At first glance, it seems that Spike Jonze’s movie Her is about technology because it involves computer coding and takes place in the future. But in reality, it’s not about virtual reality but actually about people and the complexity of human relationships. It’s about a future where technology is more people-centric and made to keep us connected to others instead of objects—where technology is less intrusive, less demanding, and more natural than novelty. And that appears to be the path that technology is taking, which is why UI designers should see the film to see the future. Wired.com examined the movie to explain why life should imitate art.
Since one of the characters is comprised completely of code, Mr. Jonze and his team had to think like designers. They had to focus on the user experience to make technology feel less technical and more personal.
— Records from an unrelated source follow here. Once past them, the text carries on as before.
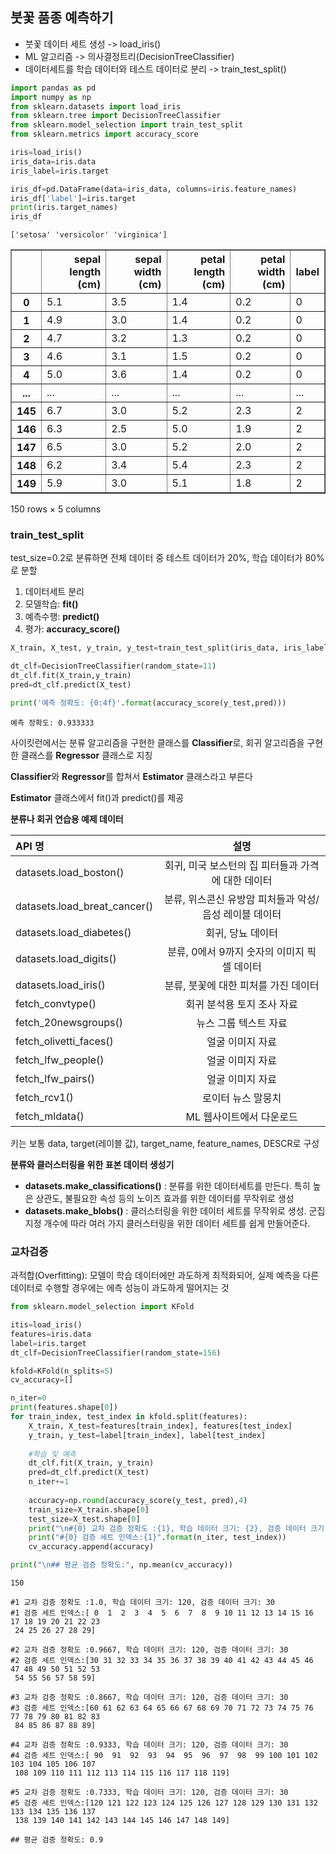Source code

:  ## 붓꽃 품종 예측하기
 
* 붓꽃 데이터 세트 생성 -> load_iris()
* ML 알고리즘 -> 의사결정트리(DecisionTreeClassifier)
* 데이터세트를 학습 데이터와 테스트 데이터로 분리 -> train_test_split()


```python
import pandas as pd
import numpy as np
from sklearn.datasets import load_iris
from sklearn.tree import DecisionTreeClassifier
from sklearn.model_selection import train_test_split
from sklearn.metrics import accuracy_score

iris=load_iris()
iris_data=iris.data
iris_label=iris.target

iris_df=pd.DataFrame(data=iris_data, columns=iris.feature_names)
iris_df['label']=iris.target
print(iris.target_names)
iris_df
```

    ['setosa' 'versicolor' 'virginica']
    




<div>
<table border="1" class="dataframe">
  <thead>
    <tr style="text-align: right;">
      <th></th>
      <th>sepal length (cm)</th>
      <th>sepal width (cm)</th>
      <th>petal length (cm)</th>
      <th>petal width (cm)</th>
      <th>label</th>
    </tr>
  </thead>
  <tbody>
    <tr>
      <th>0</th>
      <td>5.1</td>
      <td>3.5</td>
      <td>1.4</td>
      <td>0.2</td>
      <td>0</td>
    </tr>
    <tr>
      <th>1</th>
      <td>4.9</td>
      <td>3.0</td>
      <td>1.4</td>
      <td>0.2</td>
      <td>0</td>
    </tr>
    <tr>
      <th>2</th>
      <td>4.7</td>
      <td>3.2</td>
      <td>1.3</td>
      <td>0.2</td>
      <td>0</td>
    </tr>
    <tr>
      <th>3</th>
      <td>4.6</td>
      <td>3.1</td>
      <td>1.5</td>
      <td>0.2</td>
      <td>0</td>
    </tr>
    <tr>
      <th>4</th>
      <td>5.0</td>
      <td>3.6</td>
      <td>1.4</td>
      <td>0.2</td>
      <td>0</td>
    </tr>
    <tr>
      <th>...</th>
      <td>...</td>
      <td>...</td>
      <td>...</td>
      <td>...</td>
      <td>...</td>
    </tr>
    <tr>
      <th>145</th>
      <td>6.7</td>
      <td>3.0</td>
      <td>5.2</td>
      <td>2.3</td>
      <td>2</td>
    </tr>
    <tr>
      <th>146</th>
      <td>6.3</td>
      <td>2.5</td>
      <td>5.0</td>
      <td>1.9</td>
      <td>2</td>
    </tr>
    <tr>
      <th>147</th>
      <td>6.5</td>
      <td>3.0</td>
      <td>5.2</td>
      <td>2.0</td>
      <td>2</td>
    </tr>
    <tr>
      <th>148</th>
      <td>6.2</td>
      <td>3.4</td>
      <td>5.4</td>
      <td>2.3</td>
      <td>2</td>
    </tr>
    <tr>
      <th>149</th>
      <td>5.9</td>
      <td>3.0</td>
      <td>5.1</td>
      <td>1.8</td>
      <td>2</td>
    </tr>
  </tbody>
</table>
<p>150 rows × 5 columns</p>
</div>



### train_test_split
test_size=0.2로 분류하면 전체 데이터 중 테스트 데이터가 20%, 학습 데이터가 80%로 분할

1. 데이터세트 분리
2. 모델학습: **fit()**
3. 예측수행: **predict()**
4. 평가: **accuracy_score()**


```python
X_train, X_test, y_train, y_test=train_test_split(iris_data, iris_label, test_size=0.2, random_state=11)

dt_clf=DecisionTreeClassifier(random_state=11)
dt_clf.fit(X_train,y_train)
pred=dt_clf.predict(X_test)

print('예측 정확도: {0:4f}'.format(accuracy_score(y_test,pred)))
```

    예측 정확도: 0.933333
    

사이킷런에서는 분류 알고리즘을 구현한 클래스를 **Classifier**로, 회귀 알고리즘을 구현한 클래스를 **Regressor** 클래스로 지칭

**Classifier**와 **Regressor**를 합쳐서 **Estimator** 클래스라고 부른다

**Estimator** 클래스에서 fit()과 predict()를 제공

**분류나 회귀 연습용 예제 데이터**

|API 명|설명|
|:---|:---:|
|datasets.load_boston()|회귀, 미국 보스턴의 집 피터들과 가격에 대한 데이터|
|datasets.load_breat_cancer()|분류, 위스콘신 유방암 피처들과 악성/음성 레이블 데이터|
|datasets.load_diabetes()|회귀, 당뇨 데이터|
|datasets.load_digits()|분류, 0에서 9까지 숫자의 이미지 픽셀 데이터|
|datasets.load_iris()|분류, 붓꽃에 대한 피처를 가진 데이터|
|fetch_convtype()|회귀 분석용 토지 조사 자료|
|fetch_20newsgroups()|뉴스 그룹 텍스트 자료|
|fetch_olivetti_faces()|얼굴 이미지 자료|
|fetch_lfw_people()|얼굴 이미지 자료|
|fetch_lfw_pairs()|얼굴 이미지 자료|
|fetch_rcv1()|로이터 뉴스 말뭉치|
|fetch_mldata()|ML 웹사이트에서 다운로드|
키는 보통 data, target(레이블 값), target_name, feature_names, DESCR로 구성

**분류와 클러스터링을 위한 표본 데이터 생성기**

* **datasets.make_classifications()** : 분류를 위한 데이터세트를 만든다. 특히 높은 상관도, 불필요한 속성 등의 노이즈 효과를 위한 데이터를 무작위로 생성
* **datasets.make_blobs()** : 클러스터링을 위한 데이터 세트를 무작위로 생성. 군집 지정 개수에 따라 여러 가지 클러스터링을 위한 데이터 세트를 쉽게 만들어준다.

### 교차검증

과적합(Overfitting): 모델이 학습 데이터에만 과도하게 최적화되어, 실제 예측을 다른 데이터로 수행할 경우에는 에측 성능이 과도하게 떨어지는 것


```python
from sklearn.model_selection import KFold

itis=load_iris()
features=iris.data
label=iris.target
dt_clf=DecisionTreeClassifier(random_state=156)

kfold=KFold(n_splits=5)
cv_accuracy=[]

n_iter=0
print(features.shape[0])
for train_index, test_index in kfold.split(features):
    X_train, X_test=features[train_index], features[test_index]
    y_train, y_test=label[train_index], label[test_index]
    
    #학습 및 예측
    dt_clf.fit(X_train, y_train)
    pred=dt_clf.predict(X_test)
    n_iter+=1
    
    accuracy=np.round(accuracy_score(y_test, pred),4)
    train_size=X_train.shape[0]
    test_size=X_test.shape[0]
    print("\n#{0} 교차 검증 정확도 :{1}, 학습 데이터 크기: {2}, 검증 데이터 크기: {3}".format(n_iter, accuracy, train_size, test_size))
    print("#{0} 검증 세트 인덱스:{1}".format(n_iter, test_index))
    cv_accuracy.append(accuracy)

print("\n## 평균 검증 정확도:", np.mean(cv_accuracy))
```

    150
    
    #1 교차 검증 정확도 :1.0, 학습 데이터 크기: 120, 검증 데이터 크기: 30
    #1 검증 세트 인덱스:[ 0  1  2  3  4  5  6  7  8  9 10 11 12 13 14 15 16 17 18 19 20 21 22 23
     24 25 26 27 28 29]
    
    #2 교차 검증 정확도 :0.9667, 학습 데이터 크기: 120, 검증 데이터 크기: 30
    #2 검증 세트 인덱스:[30 31 32 33 34 35 36 37 38 39 40 41 42 43 44 45 46 47 48 49 50 51 52 53
     54 55 56 57 58 59]
    
    #3 교차 검증 정확도 :0.8667, 학습 데이터 크기: 120, 검증 데이터 크기: 30
    #3 검증 세트 인덱스:[60 61 62 63 64 65 66 67 68 69 70 71 72 73 74 75 76 77 78 79 80 81 82 83
     84 85 86 87 88 89]
    
    #4 교차 검증 정확도 :0.9333, 학습 데이터 크기: 120, 검증 데이터 크기: 30
    #4 검증 세트 인덱스:[ 90  91  92  93  94  95  96  97  98  99 100 101 102 103 104 105 106 107
     108 109 110 111 112 113 114 115 116 117 118 119]
    
    #5 교차 검증 정확도 :0.7333, 학습 데이터 크기: 120, 검증 데이터 크기: 30
    #5 검증 세트 인덱스:[120 121 122 123 124 125 126 127 128 129 130 131 132 133 134 135 136 137
     138 139 140 141 142 143 144 145 146 147 148 149]
    
    ## 평균 검증 정확도: 0.9
    


```python

```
Their goal was to make technology fade into the background and provide a service instead of status.
In the movie, it’s hard not to notice how that the lead character’s home seems low tech for the times. Rather than filling the house with sleek digital screens and the latest gadgets, Mr. Jonze strives to show how technology has evolved into understated utility. It’s more about the purpose than the product, with function more important than fancy. The same is seen with smartphones in the film, where the phones don’t need to flaunt their features but instead seamlessly integrate into people’s lives.
A key point of interest is the user interface in Her, since the lead actor talks instead of types. He uses voice control rather than keyboards, which corresponds with the concept of less-intrusive technology. It shows a future that frees us from screens and systems so we can live in the world instead of on the Web. And when the lead actor wants to be online, he simply pops in an earplug, which introduces the idea of an audio-based interface as the future of connectivity. In fact, voice-based UI is already a trend, thanks to iPhone’s Siri and Android Voice Command. It puts everything at your fingertips without having to lift a finger.
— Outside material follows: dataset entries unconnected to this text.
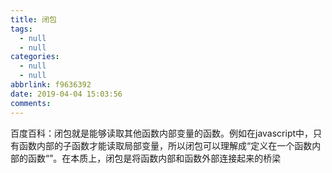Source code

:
 ```yaml
---
title: 闭包
tags:
  - null
  - null
categories:
  - null
  - null
abbrlink: f9636392
date: 2019-04-04 15:03:56
comments:
---
```

百度百科：闭包就是能够读取其他函数内部变量的函数。例如在javascript中，只有函数内部的子函数才能读取局部变量，所以闭包可以理解成“定义在一个函数内部的函数“”。在本质上，闭包是将函数内部和函数外部连接起来的桥梁
<!-- more -->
Perhaps the primary lesson from Her is how artificial intelligence has evolved to become so real. The film’s romantic relationship seems authentic, yet one side is simply software. But the future’s AI is so advanced that it’s tough to tell fact from fake.
“Anytime you’re dealing with trying to interact with a human, you have to think of humans as operating systems. Very advanced operating systems. Your highest goal is to try to emulate them,” said Her production designer KK Barrett. “You don’t want a machine that’s always telling you the answer. You want one that approaches you like, ‘let’s solve this together.’”
The movie reveals that the greatest asset of AI may be its flexibility in terms of personality. It can systematically sense what a person needs and provide it at a moment’s notice. It’s intuitive, integrated, and improves the user’s life with little flash or fanfare.
And that’s how Her foresees the future of technology—as design being about discretion, rather than distraction.